Kürt halkı politik olarak çok zayıf olabilir, bu güç dengelerinde temel hak ve özgürlüklerinden hiçbirini gerçekleştirmeyebilir. Bunca mücadele ve ödenen bedele rağmen hiçbir şey elde edemeyebilir. Ama burada önemli olan ve geleceği kazanacak olan şudur:

Kendini düşünsel ve ruhsal olarak eşit görme, eşit haklara sahip olduğunu politik bir duruş ve davranış tarzı olarak her fırsatta ve zeminde gösterme, bunu kendisi için olmazsa olmaz bir hat olarak algılama duruşu ve gücüdür! Kürt halkı ve politik temsilcileri, okur yazarları, 10 yıl öncesinde bu bilinci ve ruhu kazanmıştı, bunu onuru olarak biliyordu. Ancak son 10 yılda tasfiye edilen budur ve onun yerine “dilencilik” bilinci ve ruhu ikame edildi. Acı ve tehlikeli olan, sürekli kaybettiren ve kaybettirecek olan bu paryalık ruhudur, daha da kötüsü bunun en geniş kesimlerde ve zeminlerde “meşruiyet” kazanmaya başlamasıdır!
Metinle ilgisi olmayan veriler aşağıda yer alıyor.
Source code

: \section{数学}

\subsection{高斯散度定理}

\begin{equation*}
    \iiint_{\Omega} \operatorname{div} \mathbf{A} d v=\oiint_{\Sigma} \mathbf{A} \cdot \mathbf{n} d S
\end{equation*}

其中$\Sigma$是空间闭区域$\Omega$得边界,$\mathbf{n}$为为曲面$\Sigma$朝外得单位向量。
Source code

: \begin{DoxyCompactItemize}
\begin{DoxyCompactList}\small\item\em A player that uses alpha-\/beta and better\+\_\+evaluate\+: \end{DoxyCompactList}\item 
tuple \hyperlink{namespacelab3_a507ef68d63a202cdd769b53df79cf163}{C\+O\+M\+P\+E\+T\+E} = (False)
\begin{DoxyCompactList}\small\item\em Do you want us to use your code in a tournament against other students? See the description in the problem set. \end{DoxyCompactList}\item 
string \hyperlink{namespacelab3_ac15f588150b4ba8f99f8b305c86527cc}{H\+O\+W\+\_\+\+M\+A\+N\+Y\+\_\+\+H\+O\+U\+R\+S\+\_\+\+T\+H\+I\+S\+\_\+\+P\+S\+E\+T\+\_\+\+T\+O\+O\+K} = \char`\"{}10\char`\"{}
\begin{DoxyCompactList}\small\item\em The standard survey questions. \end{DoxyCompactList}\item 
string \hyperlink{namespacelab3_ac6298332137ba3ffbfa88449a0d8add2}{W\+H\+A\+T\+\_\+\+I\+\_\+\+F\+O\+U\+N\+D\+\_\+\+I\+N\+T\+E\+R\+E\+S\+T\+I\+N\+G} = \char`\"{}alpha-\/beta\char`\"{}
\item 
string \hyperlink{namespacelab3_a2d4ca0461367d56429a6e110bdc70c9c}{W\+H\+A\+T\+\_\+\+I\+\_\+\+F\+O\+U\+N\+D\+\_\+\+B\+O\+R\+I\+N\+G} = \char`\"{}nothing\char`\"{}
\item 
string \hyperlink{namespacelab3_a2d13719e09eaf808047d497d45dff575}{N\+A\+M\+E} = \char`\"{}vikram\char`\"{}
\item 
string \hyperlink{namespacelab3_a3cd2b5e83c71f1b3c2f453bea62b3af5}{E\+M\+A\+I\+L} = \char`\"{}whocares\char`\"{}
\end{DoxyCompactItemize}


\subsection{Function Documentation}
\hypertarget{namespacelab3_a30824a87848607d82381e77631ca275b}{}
Süren tartışmalara, “Kürt sorunu ve çözüm önerileri” diye başlayan “başlıklara” bakın, yukarıdaki tespiti siz de acı ve öfkeyle fark edeceksiniz!
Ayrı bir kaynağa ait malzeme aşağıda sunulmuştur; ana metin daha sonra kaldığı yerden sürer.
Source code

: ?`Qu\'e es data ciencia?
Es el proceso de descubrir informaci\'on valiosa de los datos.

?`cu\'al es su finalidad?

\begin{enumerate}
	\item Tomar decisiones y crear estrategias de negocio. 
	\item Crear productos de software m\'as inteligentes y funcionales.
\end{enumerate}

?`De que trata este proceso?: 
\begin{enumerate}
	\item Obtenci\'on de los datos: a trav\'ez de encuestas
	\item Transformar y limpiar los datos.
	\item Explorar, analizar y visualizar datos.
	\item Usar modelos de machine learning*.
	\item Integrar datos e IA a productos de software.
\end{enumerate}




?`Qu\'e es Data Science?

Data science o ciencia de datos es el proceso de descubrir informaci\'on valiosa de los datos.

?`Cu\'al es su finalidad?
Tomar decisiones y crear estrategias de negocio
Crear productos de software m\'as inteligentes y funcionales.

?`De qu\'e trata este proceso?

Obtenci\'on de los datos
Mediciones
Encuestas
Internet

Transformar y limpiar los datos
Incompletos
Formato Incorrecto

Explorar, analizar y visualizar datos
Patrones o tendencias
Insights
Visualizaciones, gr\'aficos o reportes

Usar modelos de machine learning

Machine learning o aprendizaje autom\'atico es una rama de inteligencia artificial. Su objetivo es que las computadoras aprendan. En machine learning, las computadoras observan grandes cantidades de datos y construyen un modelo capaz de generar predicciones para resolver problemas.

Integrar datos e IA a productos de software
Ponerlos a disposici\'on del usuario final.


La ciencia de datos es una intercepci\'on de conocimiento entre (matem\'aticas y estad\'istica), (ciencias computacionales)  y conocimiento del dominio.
“Çözüm” olarak ortaya konulan bu “açılımlar” sürecinde tarafların konumu en genel hatlarıyla ve özetle budur! Sömürge-sömürgeci, efendi-parya, egemen-ezilen ilişkisinin ve hiyerarşisinin “çözüm” platformu olarak ortaya konulduğu bir sürece dolaylı ve dolaysız dahil olmak, her şeyden önce bağımsız bir duruşa, kendine ait bir zemine ve çizgiye sahip olmamak, anılan egemen platforma su taşımak anlamına gelir!

Öncelikle yapılması gereken şey, yukarıda kısaca vurguladığımız, bize “çözüm süreci” olarak dayatılan platformu reddetmek, ona cepheden tavır almak ve Kürt halkı açısından onursuzluktan başka bir anlamı olmayan bu süreci deşifre etmektir! Bu paryalık duruşunu Kürt halkına yakıştırmak, bunu da “tarih yapmak” olarak yutturmaya çalışmak, Kürt halkına yapılmış en büyük kötülüklerden biridir!
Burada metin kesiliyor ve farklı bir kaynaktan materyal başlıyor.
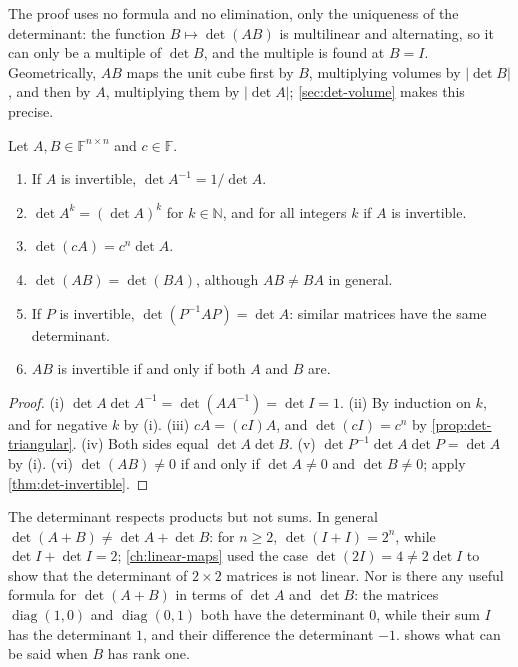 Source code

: The proof uses no formula and no elimination, only the uniqueness of the determinant: the function $B\mapsto\det(AB)$ is multilinear and alternating, so it can only be a multiple of $\det B$, and the multiple is found at $B=I$. Geometrically, $AB$ maps the unit cube first by $B$, multiplying volumes by $|\det B|$, and then by $A$, multiplying them by $|\det A|$; \cref{sec:det-volume} makes this precise.

\begin{corollary}
\label{cor:det-product}
Let $A,B\in\mathbb F^{n\times n}$ and $c\in\mathbb F$.
\begin{enumerate}
\item If $A$ is invertible, $\det A^{-1}=1/\det A$.
\item $\det A^k=(\det A)^k$ for $k\in\mathbb N$, and for all integers $k$ if $A$ is invertible.
\item $\det(cA)=c^n\det A$.
\item $\det(AB)=\det(BA)$, although $AB\ne BA$ in general.
\item If $P$ is invertible, $\det(P^{-1}AP)=\det A$: similar matrices have the same determinant.
\item $AB$ is invertible if and only if both $A$ and $B$ are.
\end{enumerate}
\end{corollary}

\begin{proof}
(i) $\det A\det A^{-1}=\det(AA^{-1})=\det I=1$. (ii) By induction on $k$, and for negative $k$ by (i). (iii) $cA=(cI)A$, and $\det(cI)=c^n$ by \cref{prop:det-triangular}. (iv) Both sides equal $\det A\det B$. (v) $\det P^{-1}\det A\det P=\det A$ by (i). (vi) $\det(AB)\ne0$ if and only if $\det A\ne0$ and $\det B\ne0$; apply \cref{thm:det-invertible}.
\end{proof}

The determinant respects products but not sums. In general $\det(A+B)\ne\det A+\det B$: for $n\ge2$, $\det(I+I)=2^n$, while $\det I+\det I=2$; \cref{ch:linear-maps} used the case $\det(2I)=4\ne2\det I$ to show that the determinant of $2\times2$ matrices is not linear. Nor is there any useful formula for $\det(A+B)$ in terms of $\det A$ and $\det B$: the matrices $\operatorname{diag}(1,0)$ and $\operatorname{diag}(0,1)$ both have the determinant $0$, while their sum $I$ has the determinant $1$, and their difference the determinant $-1$.  shows what can be said when $B$ has rank one.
Yine öncelikle Kürtler ve onun gerçek temsilcileri, kendilerini “eşit taraf” konumunun dışında gören her yaklaşımı ve “açılımı” reddetmek durumundadırlar. Şunu demelidirler: Bir Kıbrıs’ta “Türk tarafı” için öngördüğünüz konum ve düzey nedir? Bize bundan aşağısını kabul etmez ve kendimize en büyük hakaret sayarız. Her şeyden önce teorik ve haklar düzleminde bu olmazsa olmaz koşulumuzdur; bunu kabul etmemek işin başında gerçek çözümü reddetmektir. Bu eşikten geçilerek bir çözümün kapısı aralanabilir. Aralanan kapıdan kimi haklar elde edilebilir, kimi hakların kazanımı yılları alabilir. Ama düşünsel ve ruhsal olarak kendini eşit görmek ve bunu her söz ve davranışına yedirerek yansıtmak yaşamsal önemdedir. Bu yaklaşım ancak “onurlu” sıfatını hak edebilir; onurlu barışın ilk ve temel, olmazsa olmaz koşulu bundan başkası değildir.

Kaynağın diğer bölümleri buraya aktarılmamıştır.